Conditional expectation of legitimate emails

Question

While Fred is sleeping one night, $X$ legitimate emails and $Y$ spam emails are sent tohim. Suppose that X and Y are independent, with $X$ ~$ Pois(10)$ and $Y $ ~ $Pois(40)$.When he wakes up, he observes that he has $30$ new emails in his inbox. Given this information, what is the expected value of how many new legitimate emails he has?

Answer 1

Let $p(X,Y)$ be the joint distribution of $X$ and $Y$ and $p(X)=\text{Pois}(X|\lambda=10)$ and $p(Y)=\text{Pois}(Y|\lambda=40)$ the marginals for $X$ and $Y$ respectively.

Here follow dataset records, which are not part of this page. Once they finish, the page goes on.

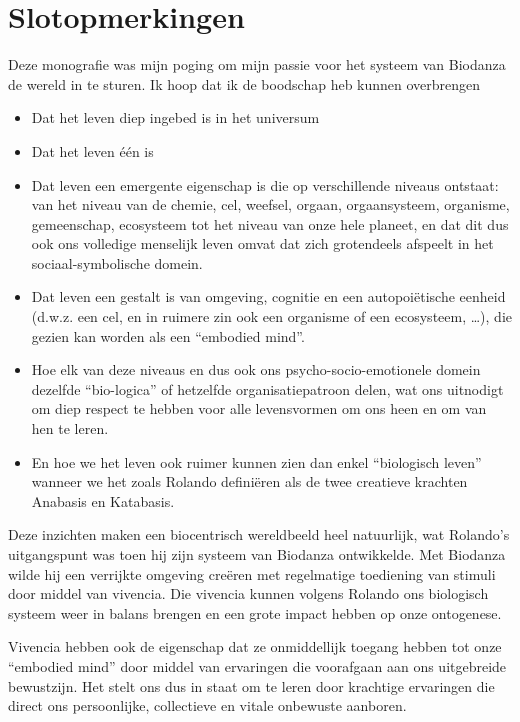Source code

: \documentclass[
  11pt,
]{book}
\begin{document}
\chapter{Slotopmerkingen}\label{slotopmerkingen}

Deze monografie was mijn poging om mijn passie voor het systeem van Biodanza de wereld in te sturen. Ik hoop dat ik de boodschap heb kunnen overbrengen

\begin{itemize}
\item
  Dat het leven diep ingebed is in het universum
\item
  Dat het leven één is
\item
  Dat leven een emergente eigenschap is die op verschillende niveaus ontstaat: van het niveau van de chemie, cel, weefsel, orgaan, orgaansysteem, organisme, gemeenschap, ecosysteem tot het niveau van onze hele planeet, en dat dit dus ook ons volledige menselijk leven omvat dat zich grotendeels afspeelt in het sociaal-symbolische domein.
\item
  Dat leven een gestalt is van omgeving, cognitie en een autopoiëtische eenheid (d.w.z. een cel, en in ruimere zin ook een organisme of een ecosysteem, \ldots), die gezien kan worden als een ``embodied mind''.
\item
  Hoe elk van deze niveaus en dus ook ons psycho-socio-emotionele domein dezelfde ``bio-logica'' of hetzelfde organisatiepatroon delen, wat ons uitnodigt om diep respect te hebben voor alle levensvormen om ons heen en om van hen te leren.
\item
  En hoe we het leven ook ruimer kunnen zien dan enkel ``biologisch leven'' wanneer we het zoals Rolando definiëren als de twee creatieve krachten Anabasis en Katabasis.
\end{itemize}

Deze inzichten maken een biocentrisch wereldbeeld heel natuurlijk, wat Rolando's uitgangspunt was toen hij zijn systeem van Biodanza ontwikkelde. Met Biodanza wilde hij een verrijkte omgeving creëren met regelmatige toediening van stimuli door middel van vivencia. Die vivencia kunnen volgens Rolando ons biologisch systeem weer in balans brengen en een grote impact hebben op onze ontogenese.

Vivencia hebben ook de eigenschap dat ze onmiddellijk toegang hebben tot onze ``embodied mind'' door middel van ervaringen die voorafgaan aan ons uitgebreide bewustzijn. Het stelt ons dus in staat om te leren door krachtige ervaringen die direct ons persoonlijke, collectieve en vitale onbewuste aanboren.
\end{document}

Due to independence, $p(X,Y)=p(X)p(Y)$.

As you said, the random variable $X+Y$ follows a distribution $p(X+Y)=\text{Pois}(X+Y|\lambda=50)$.

We also need the conditional distribution $p(X|X+Y=30)$, which, by definition, is given by:

$p(X|X+Y=30) = \frac{p(X,X+Y=30)}{p(X+Y=30)}=\frac{p(X,Y=30-X)}{p(X+Y=30)}=\frac{p(X)p(Y=30-X)}{p(X+Y=30)}$.

The denominator ${p(X+Y=30)}$ is constant, let's call it $k$. The numerator is some function of $X$ which you can easily compute by taking the product of the two Poisson distributions $p(X)$ and $p(Y=30-X)$. Let's call it $f(X)$. Then, $p(X|X+Y=30) = \frac{1}{k}f(X)$.

Finally, your result is given by:

$\mathbb{E}_{p(X|X+Y)}[X]=\frac{1}{k}\sum_{x=0}^{30}xf(x)$.

Now, it's just a matter of computing $k$, $f(X)$ and the sum above.